College admissions in the United States is both complex and extremely important. The nation prides itself on the provision of public education for all students, and that commitment has been one of the keys to its success as a democracy. College is increasingly seen as a necessary ingredient in the preparation of students for success in a society that requires of its workers both sophisticated skills and the flexibility to adapt quickly to change. Degrees from elite institutions remain the best means of entry into elite, powerful, profitable, and interesting careers. Under these circumstances, it is more important than ever that the college admissions system be both fair and open. Test scores play a role at a number of points in this system: in some cases that role is an intentional and useful one; in others it is an unintended and potentially counterproductive one. Nevertheless, the benefits of tests are clear and lead to our basic conclusions:

  • The U.S. educational system is characterized by variety. Public, private, and parochial schools each apply their own standards, and public schools are controlled locally, not nationally. Curricula, grading standards, and course content vary enormously. In such a system, standardized tests are an efficient source of comparative information for which there is currently no substitute.
  • Standardized tests can be provided at a relatively low cost to students and offer valuable efficiencies to institutions that must review thousands of applications.
  • Standardized tests provide students with an opportunity to demonstrate talent. For students whose academic records are not particularly strong, a high score can lead admissions officers to consider acceptance for a student who would otherwise be rejected.

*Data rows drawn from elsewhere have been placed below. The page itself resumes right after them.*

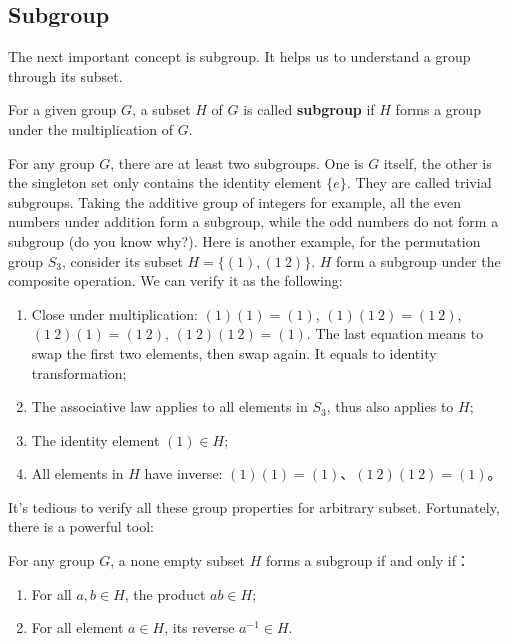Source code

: \documentclass[b5paper]{article}
\begin{document}
\subsection{Subgroup}

The next important concept is subgroup. It helps us to understand a group through its subset.

\begin{definition}
For a given group $G$, a subset $H$ of $G$ is called \textbf{subgroup} if $H$ forms a group under the multiplication of $G$.
\end{definition}

For any group $G$, there are at least two subgroups. One is $G$ itself, the other is the singleton set only contains the identity element $\{e\}$. They are called trivial subgroups. Taking the additive group of integers for example, all the even numbers under addition form a subgroup, while the odd numbers do not form a subgroup (do you know why?). Here is another example, for the permutation group $S_3$, consider its subset $H = \{(1), (1\ 2)\}$. $H$ form a subgroup under the composite operation. We can verify it as the following:

\begin{enumerate}
\item Close under multiplication: $(1)(1) = (1)$, $(1)(1\ 2) = (1\ 2)$, $(1\ 2)(1) = (1\ 2)$, $(1\ 2) (1\ 2) = (1)$. The last equation means to swap the first two elements, then swap again. It equals to identity transformation;
\item The associative law applies to all elements in $S_3$, thus also applies to $H$;
\item The identity element $(1) \in H$;
\item All elements in $H$ have inverse: $(1)(1) = (1)$、$(1\ 2) (1\ 2) = (1)$。
\end{enumerate}

It's tedious to verify all these group properties for arbitrary subset. Fortunately, there is a powerful tool:

\begin{theorem}
For any group $G$, a none empty subset $H$ forms a subgroup if and only if：
\begin{enumerate}
\item For all $a, b \in H$, the product $ab \in H$;
\item For all element $a \in H$, its reverse $a^{-1} \in H$.
\end{enumerate}
\label{theorem:subgroup}
\end{theorem}
\end{document}
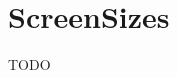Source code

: \documentclass[FIPLY_base.tex]{subfiles}
\begin{document}
\section{ScreenSizes}
TODO
\end{document}
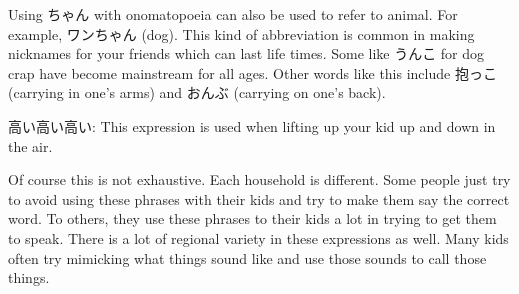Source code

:\par{ Using ちゃん with onomatopoeia can also be used to refer to animal. For example, ワンちゃん (dog). This kind of abbreviation is common in making nicknames for your friends which can last life times. Some like うんこ for dog crap have become mainstream for all ages. Other words like this include 抱っこ (carrying in one's arms) and おんぶ (carrying on one's back). }

\par{高い高い高い: This expression is used when lifting up your kid up and down in the air. }

\par{ Of course this is not exhaustive. Each household is different. Some people just try to avoid using these phrases with their kids and try to make them say the correct word. To others, they use these phrases to their kids a lot in trying to get them to speak. There is a lot of regional variety in these expressions as well. Many kids often try mimicking what things sound like and use those sounds to call those things. }
    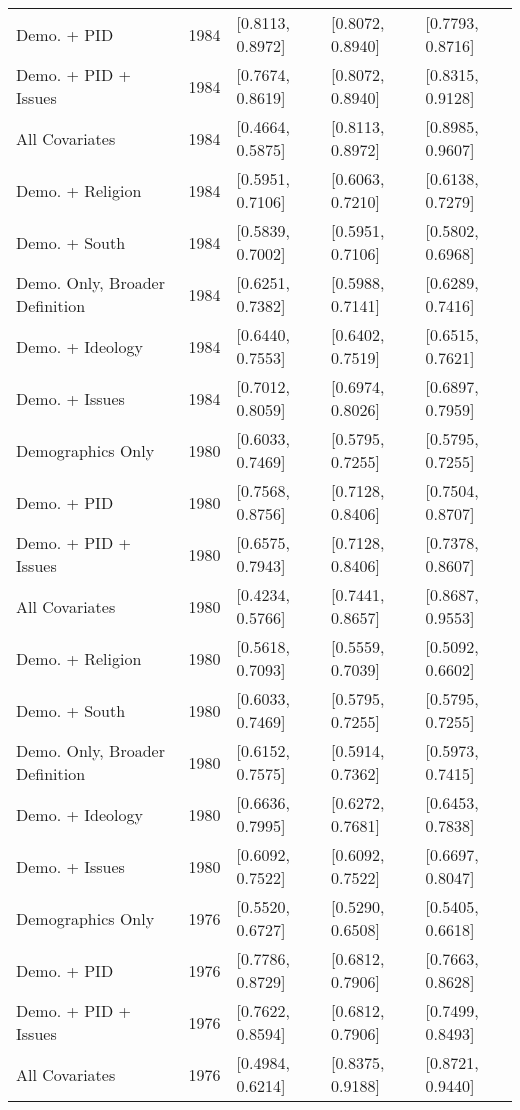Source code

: \begin{longtable}{lrlll}
  Demo. + PID & 1984 & [0.8113, 0.8972] & [0.8072, 0.8940] & [0.7793, 0.8716] \\ 
  Demo. + PID + Issues & 1984 & [0.7674, 0.8619] & [0.8072, 0.8940] & [0.8315, 0.9128] \\ 
  All Covariates & 1984 & [0.4664, 0.5875] & [0.8113, 0.8972] & [0.8985, 0.9607] \\ 
  Demo. + Religion & 1984 & [0.5951, 0.7106] & [0.6063, 0.7210] & [0.6138, 0.7279] \\ 
  Demo. + South & 1984 & [0.5839, 0.7002] & [0.5951, 0.7106] & [0.5802, 0.6968] \\ 
  Demo. Only, Broader Definition & 1984 & [0.6251, 0.7382] & [0.5988, 0.7141] & [0.6289, 0.7416] \\ 
  Demo. + Ideology & 1984 & [0.6440, 0.7553] & [0.6402, 0.7519] & [0.6515, 0.7621] \\ 
  Demo. + Issues & 1984 & [0.7012, 0.8059] & [0.6974, 0.8026] & [0.6897, 0.7959] \\ 
  Demographics Only & 1980 & [0.6033, 0.7469] & [0.5795, 0.7255] & [0.5795, 0.7255] \\ 
  Demo. + PID & 1980 & [0.7568, 0.8756] & [0.7128, 0.8406] & [0.7504, 0.8707] \\ 
  Demo. + PID + Issues & 1980 & [0.6575, 0.7943] & [0.7128, 0.8406] & [0.7378, 0.8607] \\ 
  All Covariates & 1980 & [0.4234, 0.5766] & [0.7441, 0.8657] & [0.8687, 0.9553] \\ 
  Demo. + Religion & 1980 & [0.5618, 0.7093] & [0.5559, 0.7039] & [0.5092, 0.6602] \\ 
  Demo. + South & 1980 & [0.6033, 0.7469] & [0.5795, 0.7255] & [0.5795, 0.7255] \\ 
  Demo. Only, Broader Definition & 1980 & [0.6152, 0.7575] & [0.5914, 0.7362] & [0.5973, 0.7415] \\ 
  Demo. + Ideology & 1980 & [0.6636, 0.7995] & [0.6272, 0.7681] & [0.6453, 0.7838] \\ 
  Demo. + Issues & 1980 & [0.6092, 0.7522] & [0.6092, 0.7522] & [0.6697, 0.8047] \\ 
  Demographics Only & 1976 & [0.5520, 0.6727] & [0.5290, 0.6508] & [0.5405, 0.6618] \\ 
  Demo. + PID & 1976 & [0.7786, 0.8729] & [0.6812, 0.7906] & [0.7663, 0.8628] \\ 
  Demo. + PID + Issues & 1976 & [0.7622, 0.8594] & [0.6812, 0.7906] & [0.7499, 0.8493] \\ 
  All Covariates & 1976 & [0.4984, 0.6214] & [0.8375, 0.9188] & [0.8721, 0.9440] \\ 

\end{longtable}
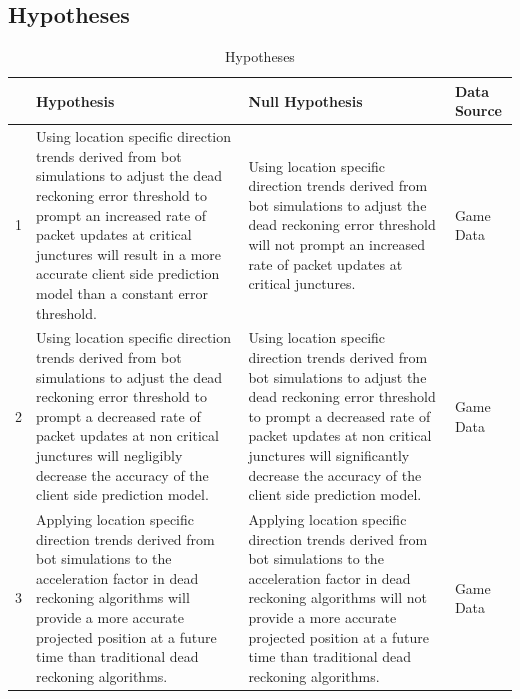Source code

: \documentclass[journal]{IEEEtran}
\begin{document}
\subsection{Hypotheses} \label{hypothesis}

\begin{table}[h]
	\centering
	\caption{Hypotheses}
	\label{table:hypothesis}
	\def\arraystretch{1.5}
	\begin{tabular}{|c|p{7cm}|p{7cm}|p{1.75cm}|}
		\hline
		& \textbf{Hypothesis}& \textbf{Null Hypothesis} & \textbf{Data Source} \\ \hline
		1 & Using location specific direction trends derived from bot simulations to adjust the dead reckoning error threshold to prompt an increased rate of packet updates at critical junctures will result in a more accurate client side prediction model than a constant error threshold.
		& Using location specific direction trends derived from bot simulations to adjust the dead reckoning error threshold will not prompt an increased rate of packet updates at critical junctures.
		& Game Data \\ \hline
		2 & Using location specific direction trends derived from bot simulations to adjust the dead reckoning error threshold to prompt a decreased rate of packet updates at non critical junctures will negligibly decrease the accuracy of the client side prediction model.
		& Using location specific direction trends derived from bot simulations to adjust the dead reckoning error threshold to prompt a decreased rate of packet updates at non critical junctures will significantly decrease the accuracy of the client side prediction model.
		& Game Data \\ \hline
		3 & Applying location specific direction trends derived from bot simulations to the acceleration factor in dead reckoning algorithms will provide a more accurate projected position at a future time than traditional dead reckoning algorithms.
		& Applying location specific direction trends derived from bot simulations to the acceleration factor in dead reckoning algorithms will not provide a more accurate projected position at a future time than traditional dead reckoning algorithms.
		& Game Data \\ \hline
	\end{tabular}
\end{table}
\end{document}
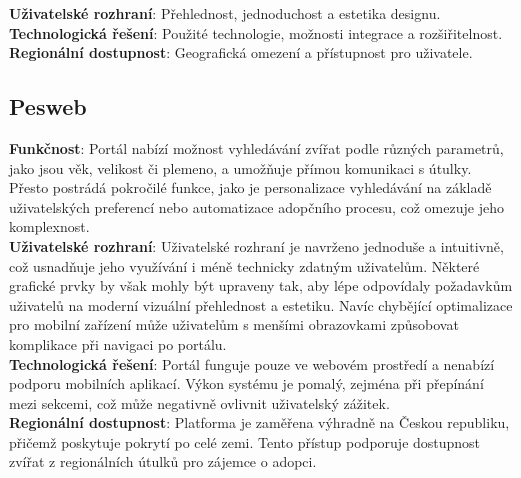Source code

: \documentclass[12pt,a4paper]{report}
\begin{document}
\noindent\textbf{Uživatelské rozhraní}: Přehlednost, jednoduchost a estetika designu.\\

\noindent\textbf{Technologická řešení}: Použité technologie, možnosti integrace a rozšiřitelnost.\\

\noindent\textbf{Regionální dostupnost}: Geografická omezení a přístupnost pro uživatele.\\

\subsection{Pesweb}

\noindent \textbf{Funkčnost}: Portál nabízí možnost vyhledávání zvířat podle různých parametrů, jako jsou věk, velikost či plemeno, a umožňuje přímou komunikaci s útulky. Přesto postrádá pokročilé funkce, jako je personalizace vyhledávání na základě uživatelských preferencí nebo automatizace adopčního procesu, což omezuje jeho komplexnost.\\

\noindent \textbf{Uživatelské rozhraní}: Uživatelské rozhraní je navrženo jednoduše a intuitivně, což usnadňuje jeho využívání i méně technicky zdatným uživatelům. Některé grafické prvky by však mohly být upraveny tak, aby lépe odpovídaly požadavkům uživatelů na moderní vizuální přehlednost a estetiku. Navíc chybějící optimalizace pro mobilní zařízení může uživatelům s menšími obrazovkami způsobovat komplikace při navigaci po portálu.\\

\noindent\textbf{Technologická řešení}: Portál funguje pouze ve webovém prostředí a nenabízí podporu mobilních aplikací. Výkon systému je pomalý, zejména při přepínání mezi sekcemi, což může negativně ovlivnit uživatelský zážitek.\\

\noindent \textbf{Regionální dostupnost}: Platforma je zaměřena výhradně na Českou republiku, přičemž poskytuje pokrytí po celé zemi. Tento přístup podporuje dostupnost zvířat z regionálních útulků pro zájemce o adopci.\\
\end{document}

Yet tests are not always used as they should be. We offer four recommendations to institutions of higher education and one to test producers:

  • Admissions policies and practices should be derived from and clearly linked to an institution's overarching intellectual and other goals.
  • The use of test scores in the admissions process should serve those institutional goals.
Suggested Citation:"Executive Summary." National Research Council. 1999. Myths and Tradeoffs: The Role of Tests in Undergraduate Admissions. Washington, DC: The National Academies Press. doi: 10.17226/9632.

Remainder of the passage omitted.